Prepare the environment

  • Create a virtualenv and install the required packages:
virtualenv venv -p python3.8.7
source venv/bin/activate
pip install -r requirements.txt

# Install mlperf-logging Python package
git clone https://github.com/mlperf/logging.git mlperf-logging
pip install -e mlperf-logging

# Install apex
git clone https://github.com/NVIDIA/apex.git
cd apex
git reset --hard d06404fecab73f152c6cbb89ac2c2e9b7fc24124
git submodule update --init --recursive
git apply ../patch_for_mlperf_trining_v1.1_by_samsung.patch
pip install -v --disable-pip-version-check --no-cache-dir --global-option="--cpp_ext" --global-option="--cuda_ext" --global-option="--distributed_adam" --global-option="--distributed_lamb" --global-option="--bnp" --global-option="--xentropy" --global-option="--fast_layer_norm" --global-option="--deprecated_fused_adam"  --global-option="--fmha"  --global-option="--fast_multihead_attn" ./

# Compile mhalib
cd mhalib
python setup.py build
cp build/lib*/mhalib* ../
  • Other software requirements
Softeware Version
python 3.8.7
pytorch 1.9.1
NCCL 2.9.9
CUDA 11.3.0
cudnn 8.2.1.32
cublas 11.4.2
nvidia driver 470.57.02
mofed version 5.4-1.0.3

Run the model

  1. Set hosts address in run_multinode.sh
export hosts=('192.168.16.1' '192.168.16.2')
  1. Launch the training

    Use the following command to run the config_Samsung_Supercomputer21_DGXA100_128x8x16x1.sh in python virtual environment.

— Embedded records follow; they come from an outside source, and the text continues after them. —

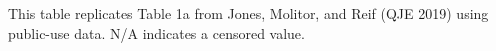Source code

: \documentclass{article}
\begin{document}
\begin{landscape}
\begin{table}[tbp]
{\begin{tabularx}{\linewidth}{lCCCCC}
\end{tabularx}
\begin{flushleft}
\scriptsize This table replicates Table 1a from Jones, Molitor, and Reif (QJE 2019) using public-use data. N/A indicates a censored value.
\end{flushleft}
}
\end{table}
\restoregeometry
\end{landscape}
\end{document}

PYTHON=<path/to/python> DGXSYSTEM=Samsung_Supercomputer21_DGXA100_128x8x16x1 INPUT_DIR=<path/to/4bins_training_datadir> EVAL_DIR=<path/to/eval_datadir> CHECKPOINTDIR_PHASE1=<path/to/checkpointdir_phase1> NEXP=10 ./run_multinode.sh

Appendix

Our source code is based on MLPerf BERT v0.7, and all the files newly added and modified are as follows.

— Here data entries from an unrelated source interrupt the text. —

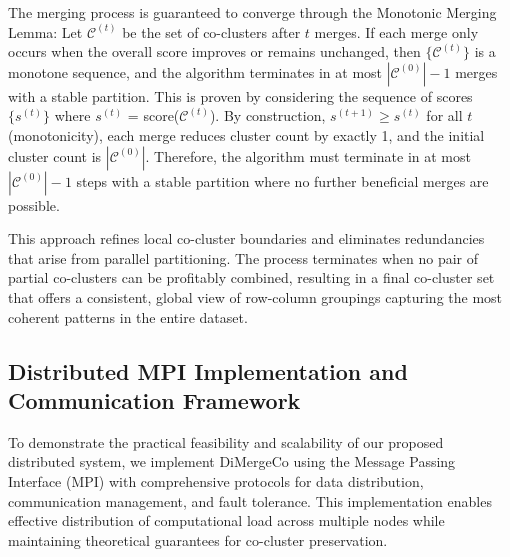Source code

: \documentclass[journal]{IEEEtran}
\begin{document}
The merging process is guaranteed to converge through the Monotonic Merging Lemma: Let $\mathcal{C}^{(t)}$ be the set of co-clusters after $t$ merges. If each merge only occurs when the overall score improves or remains unchanged, then $\{\mathcal{C}^{(t)}\}$ is a monotone sequence, and the algorithm terminates in at most $|\mathcal{C}^{(0)}|-1$ merges with a stable partition. This is proven by considering the sequence of scores $\{s^{(t)}\}$ where $s^{(t)}$ = score($\mathcal{C}^{(t)}$). By construction, $s^{(t+1)} \geq s^{(t)}$ for all $t$ (monotonicity), each merge reduces cluster count by exactly 1, and the initial cluster count is $|\mathcal{C}^{(0)}|$. Therefore, the algorithm must terminate in at most $|\mathcal{C}^{(0)}|-1$ steps with a stable partition where no further beneficial merges are possible.

This approach refines local co-cluster boundaries and eliminates redundancies that arise from parallel partitioning. The process terminates when no pair of partial co-clusters can be profitably combined, resulting in a final co-cluster set that offers a consistent, global view of row-column groupings capturing the most coherent patterns in the entire dataset.

\subsection{Distributed MPI Implementation and Communication Framework}
\label{subsec:mpi-implementation}

{\color{blue}
    To demonstrate the practical feasibility and scalability of our proposed distributed system, we implement DiMergeCo using the Message Passing Interface (MPI) with comprehensive protocols for data distribution, communication management, and fault tolerance. This implementation enables effective distribution of computational load across multiple nodes while maintaining theoretical guarantees for co-cluster preservation.
}
\end{document}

File Name Status Description
config_Samsung_Supercomputer21_DGXA100_128x8x16x1.sh Newly added The file contains configurations used for 1024 GPUs experiment.
run_split_and_chop_hdf5_files.py Newly added The file is used for generating 4-bin training data.
mhalib/setup.py Modified The file is modified since CUDA upgraded.
optim/init.py Newly added The file is used as the entrance of "optim" module.
optim/acclip.py Newly added The file implements ACClip optimizer for trial.
optim/madgrad.py Newly added The file implements MADGRAD optimizer for trial.
bind_launch.py Newly added The file is added for BERT training on python environment.
bind_pyt.py Modified The file is modified for the following items.
(1) Log compliance;
(2) Add new NUMA binding.
fmha.py Newly added The file is used for adding FMHA operator (refer to MLPerf v1.0).
mlperf_logger.py Modified The file is modified for log compliance.
modeling.py Modified The file is modified for adding FMHA (refer to MLPerf v1.0).
padding.py Modified The file is modified for adding FMHA (refer to MLPerf v1.0).
README.md Modified It is modified to run Samsung optimized implematation.
requirements.txt Modified The file shows required software version.
run_multinode.sh Newly added The file is startup script about how to run BERT training on python environment
run_pretraining.py Modified The file is modified for the following items.
(1) Load splitting training data;
(2) Add exchange padding feature (refer to MLPerf v1.0);
(3) Add NCCL warmup (refer to MLPerf v1.0);
(4) Add SAIT local/group exchange padding;
(5) Add NCCL warmup for group exchange padding;
(6) Add per-device local gradient clipping before all-reduce;
(7) Add pytorch DDP.
schedulers.py Modified The file is modified for optimizing learning rate scheduler
utils.py Modified The file is modified for the following items.
(1) Add get_optimzer() interface;
(2) Add a batch sampler (SplitRandomSampler) for 4-bin splitting training data.
Owner
SAIT (Samsung Advanced Institute of Technology)
SAIT (Samsung Advanced Institute of Technology)
Official implementation of the ICML2021 paper "Elastic Graph Neural Networks"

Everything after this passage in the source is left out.